- Born: Jarrett Porter April 30, 1993 (age 33) Philadelphia, Pennsylvania, U.S.
- Occupation: Classical Baritone;

= Jarrett Porter =

American tenor (born 1993)

Jarrett Porter (born 1993) is an American baritone known for his performances as an opera and lieder singer.
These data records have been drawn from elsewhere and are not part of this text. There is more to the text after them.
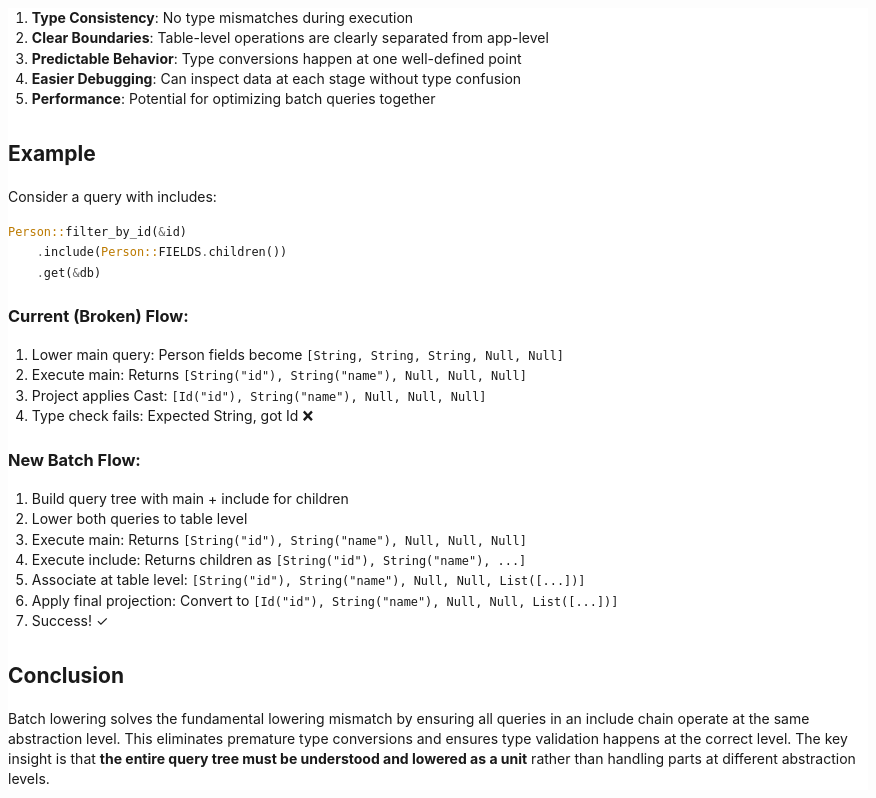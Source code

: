 1. **Type Consistency**: No type mismatches during execution
2. **Clear Boundaries**: Table-level operations are clearly separated from app-level
3. **Predictable Behavior**: Type conversions happen at one well-defined point
4. **Easier Debugging**: Can inspect data at each stage without type confusion
5. **Performance**: Potential for optimizing batch queries together

## Example

Consider a query with includes:

```rust
Person::filter_by_id(&id)
    .include(Person::FIELDS.children())
    .get(&db)
```

### Current (Broken) Flow:
1. Lower main query: Person fields become `[String, String, String, Null, Null]`
2. Execute main: Returns `[String("id"), String("name"), Null, Null, Null]`
3. Project applies Cast: `[Id("id"), String("name"), Null, Null, Null]` 
4. Type check fails: Expected String, got Id ❌

### New Batch Flow:
1. Build query tree with main + include for children
2. Lower both queries to table level
3. Execute main: Returns `[String("id"), String("name"), Null, Null, Null]`
4. Execute include: Returns children as `[String("id"), String("name"), ...]`
5. Associate at table level: `[String("id"), String("name"), Null, Null, List([...])]`
6. Apply final projection: Convert to `[Id("id"), String("name"), Null, Null, List([...])]`
7. Success! ✓

## Conclusion

Batch lowering solves the fundamental lowering mismatch by ensuring all queries in an include chain operate at the same abstraction level. This eliminates premature type conversions and ensures type validation happens at the correct level. The key insight is that **the entire query tree must be understood and lowered as a unit** rather than handling parts at different abstraction levels.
==Early life and education==
Porter was born in Philadelphia, Pennsylvania, and raised in the Dennisville section of Dennis Township, New Jersey. He attended the Eastman School of Music, where he received a Bachelor of Music degree, and San Francisco Conservatory of Music, where he received a Master of Music degree as a James Schwabacher Fellow. Porter also received further instruction at the Marion Roose Pullin Studio at Arizona Opera, and in the apprentice programs of Santa Fe Opera, The Glimmerglass Festival, and Opera Saratoga.

==Career==
At Arizona Opera, Porter performed as Guglielmo in Mozart's Così fan tutte, Father Palmer in Silent Night by Kevin Puts, Baron Douphol in Verdi's La Traviata, Maximilian in Bernstein's Candide, Sciarrone in Puccini's Tosca, and Fiorello in Rossini's The Barber of Seville. In 2018, Porter joined the Santa Fe Opera, where he appeared as the in Ariadne auf Naxos by R. Strauss, and the Sergeant in Puccini's La bohème. In the 2019/20 season, he first performed at Tulsa Opera as Dancaïre in Bizet's Carmen, and joined Renée Fleming and the Santa Fe Opera Orchestra as a soloist in Vaughan Williams's Serenade to Music.
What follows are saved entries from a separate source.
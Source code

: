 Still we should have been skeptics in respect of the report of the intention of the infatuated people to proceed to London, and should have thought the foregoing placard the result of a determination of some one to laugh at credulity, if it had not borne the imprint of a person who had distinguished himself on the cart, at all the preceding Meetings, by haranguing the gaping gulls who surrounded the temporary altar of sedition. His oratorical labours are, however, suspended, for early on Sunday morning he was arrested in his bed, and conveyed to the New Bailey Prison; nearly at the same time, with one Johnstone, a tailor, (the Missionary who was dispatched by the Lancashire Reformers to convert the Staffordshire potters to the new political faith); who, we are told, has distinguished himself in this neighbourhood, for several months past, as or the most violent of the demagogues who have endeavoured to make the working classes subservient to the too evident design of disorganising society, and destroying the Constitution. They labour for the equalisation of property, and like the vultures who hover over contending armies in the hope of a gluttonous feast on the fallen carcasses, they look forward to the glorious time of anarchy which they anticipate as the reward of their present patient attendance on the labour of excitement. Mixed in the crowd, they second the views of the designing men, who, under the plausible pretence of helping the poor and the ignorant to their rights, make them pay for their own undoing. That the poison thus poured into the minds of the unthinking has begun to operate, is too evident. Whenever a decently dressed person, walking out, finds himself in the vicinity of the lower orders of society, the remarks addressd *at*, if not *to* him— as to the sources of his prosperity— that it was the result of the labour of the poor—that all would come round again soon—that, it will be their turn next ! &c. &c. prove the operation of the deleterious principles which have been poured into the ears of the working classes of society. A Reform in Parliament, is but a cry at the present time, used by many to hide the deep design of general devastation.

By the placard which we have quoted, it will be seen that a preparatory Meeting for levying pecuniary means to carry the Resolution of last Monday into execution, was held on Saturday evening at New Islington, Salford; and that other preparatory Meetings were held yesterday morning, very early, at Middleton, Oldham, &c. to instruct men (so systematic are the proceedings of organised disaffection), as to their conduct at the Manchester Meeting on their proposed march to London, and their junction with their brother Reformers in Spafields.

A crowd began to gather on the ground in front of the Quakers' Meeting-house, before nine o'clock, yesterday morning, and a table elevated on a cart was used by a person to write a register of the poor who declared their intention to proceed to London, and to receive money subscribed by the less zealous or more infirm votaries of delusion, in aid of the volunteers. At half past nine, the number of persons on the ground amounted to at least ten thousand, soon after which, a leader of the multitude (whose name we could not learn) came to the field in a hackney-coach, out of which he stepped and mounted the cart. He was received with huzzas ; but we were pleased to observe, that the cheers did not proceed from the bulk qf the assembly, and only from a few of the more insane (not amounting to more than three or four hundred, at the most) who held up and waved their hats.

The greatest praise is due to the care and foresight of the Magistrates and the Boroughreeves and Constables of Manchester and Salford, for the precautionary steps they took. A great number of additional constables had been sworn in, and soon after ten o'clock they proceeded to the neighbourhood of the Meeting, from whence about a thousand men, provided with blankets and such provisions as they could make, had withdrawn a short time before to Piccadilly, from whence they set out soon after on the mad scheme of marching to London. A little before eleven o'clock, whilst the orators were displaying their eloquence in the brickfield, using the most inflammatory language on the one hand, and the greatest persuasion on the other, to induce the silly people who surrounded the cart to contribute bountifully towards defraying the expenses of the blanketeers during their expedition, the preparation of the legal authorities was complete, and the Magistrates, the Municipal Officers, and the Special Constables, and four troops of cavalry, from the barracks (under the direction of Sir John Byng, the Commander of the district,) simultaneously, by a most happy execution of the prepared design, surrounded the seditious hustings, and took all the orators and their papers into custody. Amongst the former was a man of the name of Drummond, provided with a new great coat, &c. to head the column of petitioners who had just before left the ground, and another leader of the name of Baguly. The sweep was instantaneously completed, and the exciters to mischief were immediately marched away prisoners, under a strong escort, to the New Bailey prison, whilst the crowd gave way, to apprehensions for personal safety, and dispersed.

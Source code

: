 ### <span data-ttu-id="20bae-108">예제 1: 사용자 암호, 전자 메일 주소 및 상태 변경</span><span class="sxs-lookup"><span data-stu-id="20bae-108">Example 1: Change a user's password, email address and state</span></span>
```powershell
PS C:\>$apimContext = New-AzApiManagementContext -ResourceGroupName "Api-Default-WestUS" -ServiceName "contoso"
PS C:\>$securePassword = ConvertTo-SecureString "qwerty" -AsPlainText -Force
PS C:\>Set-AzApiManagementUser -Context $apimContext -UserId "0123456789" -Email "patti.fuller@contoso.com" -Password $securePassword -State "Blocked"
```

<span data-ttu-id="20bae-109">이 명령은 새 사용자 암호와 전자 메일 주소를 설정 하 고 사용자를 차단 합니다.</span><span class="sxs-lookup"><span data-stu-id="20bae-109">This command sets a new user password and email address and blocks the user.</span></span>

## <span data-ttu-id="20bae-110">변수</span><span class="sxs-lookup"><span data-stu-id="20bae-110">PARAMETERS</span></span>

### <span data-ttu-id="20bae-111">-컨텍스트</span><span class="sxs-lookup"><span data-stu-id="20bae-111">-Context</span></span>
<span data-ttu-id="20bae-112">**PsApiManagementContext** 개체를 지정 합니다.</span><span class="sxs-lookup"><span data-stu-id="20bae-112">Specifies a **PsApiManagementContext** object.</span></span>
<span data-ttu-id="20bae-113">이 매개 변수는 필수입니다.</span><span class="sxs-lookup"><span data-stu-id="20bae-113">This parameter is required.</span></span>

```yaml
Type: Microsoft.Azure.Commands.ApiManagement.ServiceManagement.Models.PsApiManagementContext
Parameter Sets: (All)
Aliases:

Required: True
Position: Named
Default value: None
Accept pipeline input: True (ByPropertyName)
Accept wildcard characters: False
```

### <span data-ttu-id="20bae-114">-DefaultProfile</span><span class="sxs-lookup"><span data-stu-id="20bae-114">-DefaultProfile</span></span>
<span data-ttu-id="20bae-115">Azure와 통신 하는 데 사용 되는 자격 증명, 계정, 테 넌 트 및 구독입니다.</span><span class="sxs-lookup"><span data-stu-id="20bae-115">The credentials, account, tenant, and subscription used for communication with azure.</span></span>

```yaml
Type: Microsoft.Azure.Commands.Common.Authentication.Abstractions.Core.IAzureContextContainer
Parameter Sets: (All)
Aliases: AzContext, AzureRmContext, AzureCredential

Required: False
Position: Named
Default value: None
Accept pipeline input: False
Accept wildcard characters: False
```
In 2020, Porter joined The Juilliard School as a candidate for an artist diploma in opera studies. He created the role of Neil Armstrong of Steven Mackey’s Moon Tea at the Opera Theatre of St. Louis. Porter most recently sang the role of Oliver Sacks in the world premiere of Tobias Picker's Awakenings at the Opera Theatre of St. Louis in 2022.

==Awards==
Porter has been a grant recipient of the 2021 Gerda Lissner Song Competition, winner of The Sullivan Foundation (2019), winner of the 2021 and 2019 District rounds of the Metropolitan Opera National Council, the Ellie Silver Award winner at the 2018 Holt Competition, and the 2017 Grand Prize Winner of the Pacific Music Society Competition.